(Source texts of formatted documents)
• • • • • • •

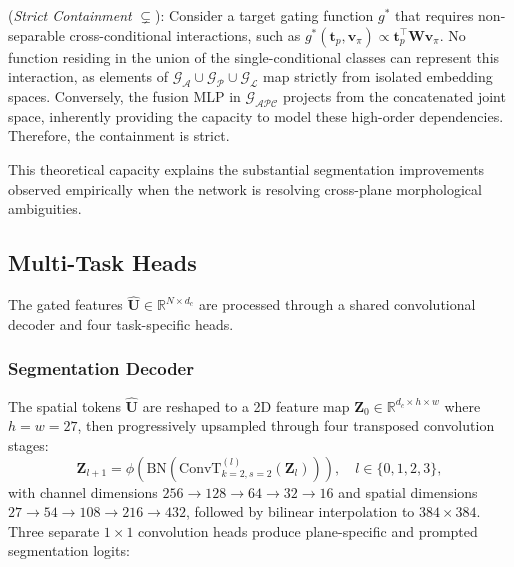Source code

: \documentclass[journal]{IEEEtran}
\begin{document}
(\textit{Strict Containment} $\subsetneq$): Consider a target gating function $g^*$ that requires non-separable cross-conditional interactions, such as $g^*(\mathbf{t}_p, \mathbf{v}_\pi) \propto \mathbf{t}_p^\top \mathbf{W} \mathbf{v}_\pi$. No function residing in the union of the single-conditional classes can represent this interaction, as elements of $\mathcal{G}_{\mathcal{A}} \cup \mathcal{G}_{\mathcal{P}} \cup \mathcal{G}_{\mathcal{L}}$ map strictly from isolated embedding spaces. Conversely, the fusion MLP in $\mathcal{G}_{\mathcal{APC}}$ projects from the concatenated joint space, inherently providing the capacity to model these high-order dependencies. Therefore, the containment is strict.

This theoretical capacity explains the substantial segmentation improvements observed empirically when the network is resolving cross-plane morphological ambiguities.


\subsection{Multi-Task Heads}
\label{sec:heads}

The gated features $\hat{\mathbf{U}} \in \mathbb{R}^{N \times d_c}$ are processed through a shared convolutional decoder and four task-specific heads.

\subsubsection{Segmentation Decoder}
The spatial tokens $\hat{\mathbf{U}}$ are reshaped to a 2D feature map $\mathbf{Z}_0 \in \mathbb{R}^{d_c \times h \times w}$ where $h=w=27$, then progressively upsampled through four transposed convolution stages:
\begin{equation}
    \mathbf{Z}_{l+1} = \phi\!\left(\text{BN}\!\left(\text{ConvT}_{k=2, s=2}^{(l)}(\mathbf{Z}_l)\right)\right), \quad l \in \{0,1,2,3\},
    \label{eq:decoder}
\end{equation}
with channel dimensions $256 \to 128 \to 64 \to 32 \to 16$ and spatial dimensions $27 \to 54 \to 108 \to 216 \to 432$, followed by bilinear interpolation to $384 \times 384$.
Three separate $1 \times 1$ convolution heads produce plane-specific and prompted segmentation logits:

\end{document}

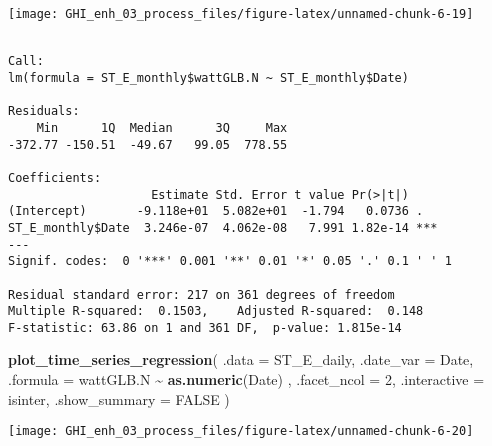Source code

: \documentclass[
  10pt,
  a4paper,oneside]{article}
\newenvironment{Shaded}{\begin{snugshade}}{\end{snugshade}}
\newcommand{\AttributeTok}[1]{\textcolor[rgb]{0.13,0.29,0.53}{#1}}
\newcommand{\ConstantTok}[1]{\textcolor[rgb]{0.56,0.35,0.01}{#1}}
\newcommand{\DecValTok}[1]{\textcolor[rgb]{0.00,0.00,0.81}{#1}}
\newcommand{\FunctionTok}[1]{\textcolor[rgb]{0.13,0.29,0.53}{\textbf{#1}}}
\newcommand{\NormalTok}[1]{#1}
\newcommand{\OtherTok}[1]{\textcolor[rgb]{0.56,0.35,0.01}{#1}}
\newcommand{\SpecialCharTok}[1]{\textcolor[rgb]{0.81,0.36,0.00}{\textbf{#1}}}
\begin{document}
\begin{center}\texttt{[image: GHI\_enh\_03\_process\_files/figure-latex/unnamed-chunk-6-19]} \end{center}

\begin{Shaded}
\end{Shaded}

\begin{verbatim}

Call:
lm(formula = ST_E_monthly$wattGLB.N ~ ST_E_monthly$Date)

Residuals:
    Min      1Q  Median      3Q     Max 
-372.77 -150.51  -49.67   99.05  778.55 

Coefficients:
                    Estimate Std. Error t value Pr(>|t|)    
(Intercept)       -9.118e+01  5.082e+01  -1.794   0.0736 .  
ST_E_monthly$Date  3.246e-07  4.062e-08   7.991 1.82e-14 ***
---
Signif. codes:  0 '***' 0.001 '**' 0.01 '*' 0.05 '.' 0.1 ' ' 1

Residual standard error: 217 on 361 degrees of freedom
Multiple R-squared:  0.1503,    Adjusted R-squared:  0.148 
F-statistic: 63.86 on 1 and 361 DF,  p-value: 1.815e-14
\end{verbatim}

\begin{Shaded}
\begin{Highlighting}[]
\FunctionTok{plot\_time\_series\_regression}\NormalTok{(}
    \AttributeTok{.data         =}\NormalTok{ ST\_E\_daily,}
    \AttributeTok{.date\_var     =}\NormalTok{ Date,}
    \AttributeTok{.formula      =}\NormalTok{ wattGLB.N }\SpecialCharTok{\textasciitilde{}} \FunctionTok{as.numeric}\NormalTok{(Date)  ,}
    \AttributeTok{.facet\_ncol   =} \DecValTok{2}\NormalTok{,}
    \AttributeTok{.interactive  =}\NormalTok{ isinter,}
    \AttributeTok{.show\_summary =} \ConstantTok{FALSE}
\NormalTok{)}
\end{Highlighting}
\end{Shaded}

\begin{center}\texttt{[image: GHI\_enh\_03\_process\_files/figure-latex/unnamed-chunk-6-20]} \end{center}
\end{document}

• • • • • • •

(How to complete this task)
For every line in the data above that holds "latex", return the line itself.

(Answer section)
\begin{center}\texttt{[image: GHI\_enh\_03\_process\_files/figure-latex/unnamed-chunk-6-19]} \end{center}
\begin{center}\texttt{[image: GHI\_enh\_03\_process\_files/figure-latex/unnamed-chunk-6-20]} \end{center}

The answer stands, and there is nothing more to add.